**Data supplied**.
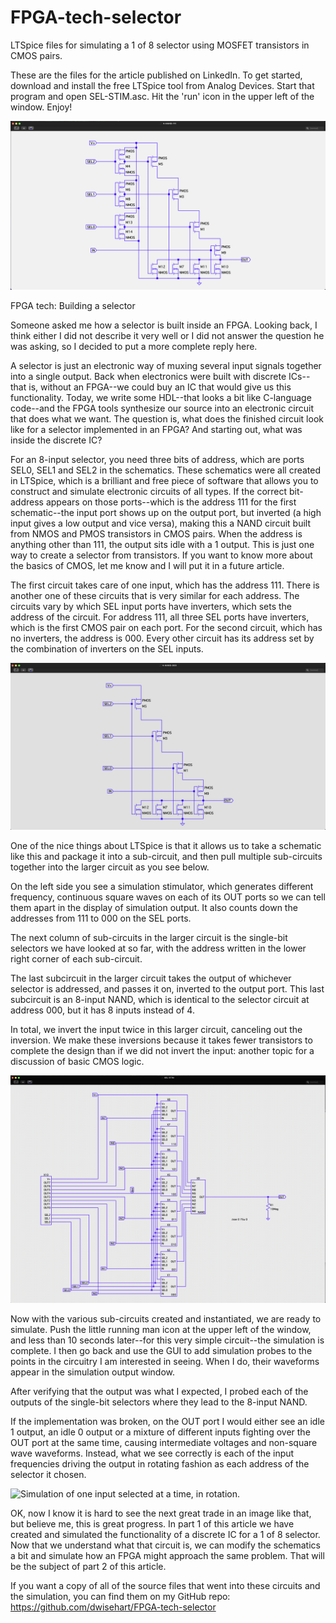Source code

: # FPGA-tech-selector
LTSpice files for simulating a 1 of 8 selector using MOSFET transistors in CMOS pairs.


These are the files for the article published on LinkedIn.  To get started, download and install
the free LTSpice tool from Analog Devices.  Start that program and open SEL-STIM.asc.  Hit the
'run' icon in the upper left of the window.  Enjoy!


<img title="" src="Screenshot-1.png">

FPGA tech: Building a selector

Someone asked me how a selector is built inside an FPGA. Looking back, I think either I did not describe it very well or I did not answer the question he was asking, so I decided to put a more complete reply here.

A selector is just an electronic way of muxing several input signals together into a single output. Back when electronics were built with discrete ICs--that is, without an FPGA--we could buy an IC that would give us this functionality. Today, we write some HDL--that looks a bit like C-language code--and the FPGA tools synthesize our source into an electronic circuit that does what we want. The question is, what does the finished circuit look like for a selector implemented in an FPGA? And starting out, what was inside the discrete IC?

For an 8-input selector, you need three bits of address, which are ports SEL0, SEL1 and SEL2 in the schematics. These schematics were all created in LTSpice, which is a brilliant and free piece of software that allows you to construct and simulate electronic circuits of all types. If the correct bit-address appears on those ports--which is the address 111 for the first schematic--the input port shows up on the output port, but inverted (a high input gives a low output and vice versa), making this a NAND circuit built from NMOS and PMOS transistors in CMOS pairs. When the address is anything other than 111, the output sits idle with a 1 output. This is just one way to create a selector from transistors. If you want to know more about the basics of CMOS, let me know and I will put it in a future article.

The first circuit takes care of one input, which has the address 111. There is another one of these circuits that is very similar for each address. The circuits vary by which SEL input ports have inverters, which sets the address of the circuit. For address 111, all three SEL ports have inverters, which is the first CMOS pair on each port. For the second circuit, which has no inverters, the address is 000. Every other circuit has its address set by the combination of inverters on the SEL inputs.

<img title="Selector for address 000" src="Screenshot-2.png">

One of the nice things about LTSpice is that it allows us to take a schematic like this and package it into a sub-circuit, and then pull multiple sub-circuits together into the larger circuit as you see below.

On the left side you see a simulation stimulator, which generates different frequency, continuous square waves on each of its OUT ports so we can tell them apart in the display of simulation output. It also counts down the addresses from 111 to 000 on the SEL ports.

The next column of sub-circuits in the larger circuit is the single-bit selectors we have looked at so far, with the address written in the lower right corner of each sub-circuit.

The last subcircuit in the larger circuit takes the output of whichever selector is addressed, and passes it on, inverted to the output port. This last subcircuit is an 8-input NAND, which is identical to the selector circuit at address 000, but it has 8 inputs instead of 4.

In total, we invert the input twice in this larger circuit, canceling out the inversion. We make these inversions because it takes fewer transistors to complete the design than if we did not invert the input: another topic for a discussion of basic CMOS logic.

<img title="8-input selector plus test circuitry" src="Screenshot-3.png">

Now with the various sub-circuits created and instantiated, we are ready to simulate. Push the little running man icon at the upper left of the window, and less than 10 seconds later--for this very simple circuit--the simulation is complete. I then go back and use the GUI to add simulation probes to the points in the circuitry I am interested in seeing. When I do, their waveforms appear in the simulation output window.

After verifying that the output was what I expected, I probed each of the outputs of the single-bit selectors where they lead to the 8-input NAND.

If the implementation was broken, on the OUT port I would either see an idle 1 output, an idle 0 output or a mixture of different inputs fighting over the OUT port at the same time, causing intermediate voltages and non-square wave waveforms. Instead, what we see correctly is each of the input frequencies driving the output in rotating fashion as each address of the selector it chosen.

<img title="Simulation of one input selected at a time, in rotation." src="Screenshot-4.png">

OK, now I know it is hard to see the next great trade in an image like that, but believe me, this is great progress. In part 1 of this article we have created and simulated the functionality of a discrete IC for a 1 of 8 selector. Now that we understand what that circuit is, we can modify the schematics a bit and simulate how an FPGA might approach the same problem. That will be the subject of part 2 of this article.

If you want a copy of all of the source files that went into these circuits and the simulation, you can find them on my GitHub repo: https://github.com/dwisehart/FPGA-tech-selector

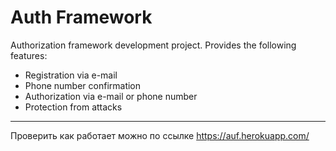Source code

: # Auth Framework
Authorization framework development project. Provides the following features:
- Registration via e-mail
- Phone number confirmation
- Authorization via e-mail or phone number
- Protection from attacks
***
Проверить как работает можно по ссылке <https://auf.herokuapp.com/>

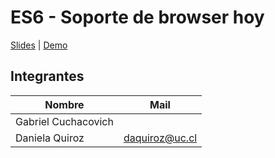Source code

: # ES6 - Soporte de browser hoy

[Slides](./slides.pdf) | [Demo](http://IIC3585-2016-2.github.io/es6-browsers-cookie)


## Integrantes

Nombre|Mail
------------|-------------
Gabriel Cuchacovich | 
Daniela Quiroz | daquiroz@uc.cl
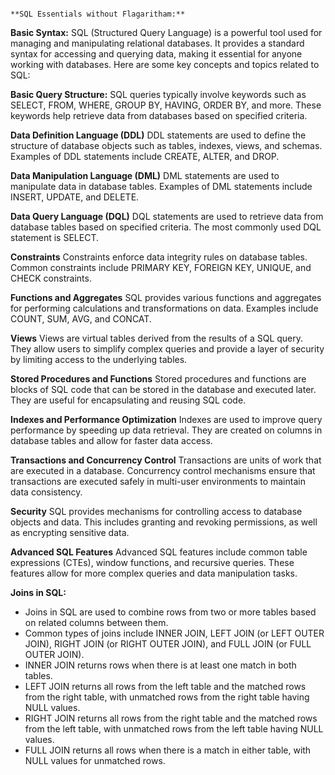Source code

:                                                                                       **SQL Essentials without Flagaritham:**

**Basic Syntax:**
SQL (Structured Query Language) is a powerful tool used for managing and manipulating relational databases. It provides a standard syntax for accessing and querying data, making it essential for anyone working with databases. Here are some key concepts and topics related to SQL:

**Basic Query Structure:**
SQL queries typically involve keywords such as SELECT, FROM, WHERE, GROUP BY, HAVING, ORDER BY, and more. These keywords help retrieve data from databases based on specified criteria.

**Data Definition Language (DDL)**
DDL statements are used to define the structure of database objects such as tables, indexes, views, and schemas. Examples of DDL statements include CREATE, ALTER, and DROP.

**Data Manipulation Language (DML)**
DML statements are used to manipulate data in database tables. Examples of DML statements include INSERT, UPDATE, and DELETE.

**Data Query Language (DQL)**
DQL statements are used to retrieve data from database tables based on specified criteria. The most commonly used DQL statement is SELECT.

**Constraints**
Constraints enforce data integrity rules on database tables. Common constraints include PRIMARY KEY, FOREIGN KEY, UNIQUE, and CHECK constraints.

**Functions and Aggregates**
SQL provides various functions and aggregates for performing calculations and transformations on data. Examples include COUNT, SUM, AVG, and CONCAT.

**Views**
Views are virtual tables derived from the results of a SQL query. They allow users to simplify complex queries and provide a layer of security by limiting access to the underlying tables.

**Stored Procedures and Functions**
Stored procedures and functions are blocks of SQL code that can be stored in the database and executed later. They are useful for encapsulating and reusing SQL code.

**Indexes and Performance Optimization**
Indexes are used to improve query performance by speeding up data retrieval. They are created on columns in database tables and allow for faster data access.

**Transactions and Concurrency Control**
Transactions are units of work that are executed in a database. Concurrency control mechanisms ensure that transactions are executed safely in multi-user environments to maintain data consistency.

**Security**
SQL provides mechanisms for controlling access to database objects and data. This includes granting and revoking permissions, as well as encrypting sensitive data.

**Advanced SQL Features**
Advanced SQL features include common table expressions (CTEs), window functions, and recursive queries. These features allow for more complex queries and data manipulation tasks.

**Joins in SQL:**
- Joins in SQL are used to combine rows from two or more tables based on related columns between them.
- Common types of joins include INNER JOIN, LEFT JOIN (or LEFT OUTER JOIN), RIGHT JOIN (or RIGHT OUTER JOIN), and FULL JOIN (or FULL OUTER JOIN).
- INNER JOIN returns rows when there is at least one match in both tables.
- LEFT JOIN returns all rows from the left table and the matched rows from the right table, with unmatched rows from the right table having NULL values.
- RIGHT JOIN returns all rows from the right table and the matched rows from the left table, with unmatched rows from the left table having NULL values.
- FULL JOIN returns all rows when there is a match in either table, with NULL values for unmatched rows.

**What this task involves**.
Without the pictures, reproduce every line of the records above exactly.

**Worked solution**.
Source code

: # FPGA-tech-selector
LTSpice files for simulating a 1 of 8 selector using MOSFET transistors in CMOS pairs.


These are the files for the article published on LinkedIn.  To get started, download and install
the free LTSpice tool from Analog Devices.  Start that program and open SEL-STIM.asc.  Hit the
'run' icon in the upper left of the window.  Enjoy!


<img title="" src="Screenshot-1.png">

FPGA tech: Building a selector

Someone asked me how a selector is built inside an FPGA. Looking back, I think either I did not describe it very well or I did not answer the question he was asking, so I decided to put a more complete reply here.

A selector is just an electronic way of muxing several input signals together into a single output. Back when electronics were built with discrete ICs--that is, without an FPGA--we could buy an IC that would give us this functionality. Today, we write some HDL--that looks a bit like C-language code--and the FPGA tools synthesize our source into an electronic circuit that does what we want. The question is, what does the finished circuit look like for a selector implemented in an FPGA? And starting out, what was inside the discrete IC?

For an 8-input selector, you need three bits of address, which are ports SEL0, SEL1 and SEL2 in the schematics. These schematics were all created in LTSpice, which is a brilliant and free piece of software that allows you to construct and simulate electronic circuits of all types. If the correct bit-address appears on those ports--which is the address 111 for the first schematic--the input port shows up on the output port, but inverted (a high input gives a low output and vice versa), making this a NAND circuit built from NMOS and PMOS transistors in CMOS pairs. When the address is anything other than 111, the output sits idle with a 1 output. This is just one way to create a selector from transistors. If you want to know more about the basics of CMOS, let me know and I will put it in a future article.

The first circuit takes care of one input, which has the address 111. There is another one of these circuits that is very similar for each address. The circuits vary by which SEL input ports have inverters, which sets the address of the circuit. For address 111, all three SEL ports have inverters, which is the first CMOS pair on each port. For the second circuit, which has no inverters, the address is 000. Every other circuit has its address set by the combination of inverters on the SEL inputs.

<img title="Selector for address 000" src="Screenshot-2.png">

One of the nice things about LTSpice is that it allows us to take a schematic like this and package it into a sub-circuit, and then pull multiple sub-circuits together into the larger circuit as you see below.

On the left side you see a simulation stimulator, which generates different frequency, continuous square waves on each of its OUT ports so we can tell them apart in the display of simulation output. It also counts down the addresses from 111 to 000 on the SEL ports.

The next column of sub-circuits in the larger circuit is the single-bit selectors we have looked at so far, with the address written in the lower right corner of each sub-circuit.

The last subcircuit in the larger circuit takes the output of whichever selector is addressed, and passes it on, inverted to the output port. This last subcircuit is an 8-input NAND, which is identical to the selector circuit at address 000, but it has 8 inputs instead of 4.

In total, we invert the input twice in this larger circuit, canceling out the inversion. We make these inversions because it takes fewer transistors to complete the design than if we did not invert the input: another topic for a discussion of basic CMOS logic.

<img title="8-input selector plus test circuitry" src="Screenshot-3.png">

Now with the various sub-circuits created and instantiated, we are ready to simulate. Push the little running man icon at the upper left of the window, and less than 10 seconds later--for this very simple circuit--the simulation is complete. I then go back and use the GUI to add simulation probes to the points in the circuitry I am interested in seeing. When I do, their waveforms appear in the simulation output window.

After verifying that the output was what I expected, I probed each of the outputs of the single-bit selectors where they lead to the 8-input NAND.

If the implementation was broken, on the OUT port I would either see an idle 1 output, an idle 0 output or a mixture of different inputs fighting over the OUT port at the same time, causing intermediate voltages and non-square wave waveforms. Instead, what we see correctly is each of the input frequencies driving the output in rotating fashion as each address of the selector it chosen.

<img title="Simulation of one input selected at a time, in rotation." src="Screenshot-4.png">

OK, now I know it is hard to see the next great trade in an image like that, but believe me, this is great progress. In part 1 of this article we have created and simulated the functionality of a discrete IC for a 1 of 8 selector. Now that we understand what that circuit is, we can modify the schematics a bit and simulate how an FPGA might approach the same problem. That will be the subject of part 2 of this article.

If you want a copy of all of the source files that went into these circuits and the simulation, you can find them on my GitHub repo: https://github.com/dwisehart/FPGA-tech-selector

Source code

: # Auth Framework
Authorization framework development project. Provides the following features:
- Registration via e-mail
- Phone number confirmation
- Authorization via e-mail or phone number
- Protection from attacks
***
Проверить как работает можно по ссылке <https://auf.herokuapp.com/>

Source code

: # ES6 - Soporte de browser hoy

[Slides](./slides.pdf) | [Demo](http://IIC3585-2016-2.github.io/es6-browsers-cookie)


## Integrantes

Nombre|Mail
------------|-------------
Gabriel Cuchacovich | 
Daniela Quiroz | daquiroz@uc.cl
Source code

:                                                                                       **SQL Essentials without Flagaritham:**

**Basic Syntax:**
SQL (Structured Query Language) is a powerful tool used for managing and manipulating relational databases. It provides a standard syntax for accessing and querying data, making it essential for anyone working with databases. Here are some key concepts and topics related to SQL:

**Basic Query Structure:**
SQL queries typically involve keywords such as SELECT, FROM, WHERE, GROUP BY, HAVING, ORDER BY, and more. These keywords help retrieve data from databases based on specified criteria.

**Data Definition Language (DDL)**
DDL statements are used to define the structure of database objects such as tables, indexes, views, and schemas. Examples of DDL statements include CREATE, ALTER, and DROP.

**Data Manipulation Language (DML)**
DML statements are used to manipulate data in database tables. Examples of DML statements include INSERT, UPDATE, and DELETE.

**Data Query Language (DQL)**
DQL statements are used to retrieve data from database tables based on specified criteria. The most commonly used DQL statement is SELECT.

**Constraints**
Constraints enforce data integrity rules on database tables. Common constraints include PRIMARY KEY, FOREIGN KEY, UNIQUE, and CHECK constraints.

**Functions and Aggregates**
SQL provides various functions and aggregates for performing calculations and transformations on data. Examples include COUNT, SUM, AVG, and CONCAT.

**Views**
Views are virtual tables derived from the results of a SQL query. They allow users to simplify complex queries and provide a layer of security by limiting access to the underlying tables.

**Stored Procedures and Functions**
Stored procedures and functions are blocks of SQL code that can be stored in the database and executed later. They are useful for encapsulating and reusing SQL code.

**Indexes and Performance Optimization**
Indexes are used to improve query performance by speeding up data retrieval. They are created on columns in database tables and allow for faster data access.

**Transactions and Concurrency Control**
Transactions are units of work that are executed in a database. Concurrency control mechanisms ensure that transactions are executed safely in multi-user environments to maintain data consistency.

**Security**
SQL provides mechanisms for controlling access to database objects and data. This includes granting and revoking permissions, as well as encrypting sensitive data.

**Advanced SQL Features**
Advanced SQL features include common table expressions (CTEs), window functions, and recursive queries. These features allow for more complex queries and data manipulation tasks.

**Joins in SQL:**
- Joins in SQL are used to combine rows from two or more tables based on related columns between them.
- Common types of joins include INNER JOIN, LEFT JOIN (or LEFT OUTER JOIN), RIGHT JOIN (or RIGHT OUTER JOIN), and FULL JOIN (or FULL OUTER JOIN).
- INNER JOIN returns rows when there is at least one match in both tables.
- LEFT JOIN returns all rows from the left table and the matched rows from the right table, with unmatched rows from the right table having NULL values.
- RIGHT JOIN returns all rows from the right table and the matched rows from the left table, with unmatched rows from the left table having NULL values.
- FULL JOIN returns all rows when there is a match in either table, with NULL values for unmatched rows.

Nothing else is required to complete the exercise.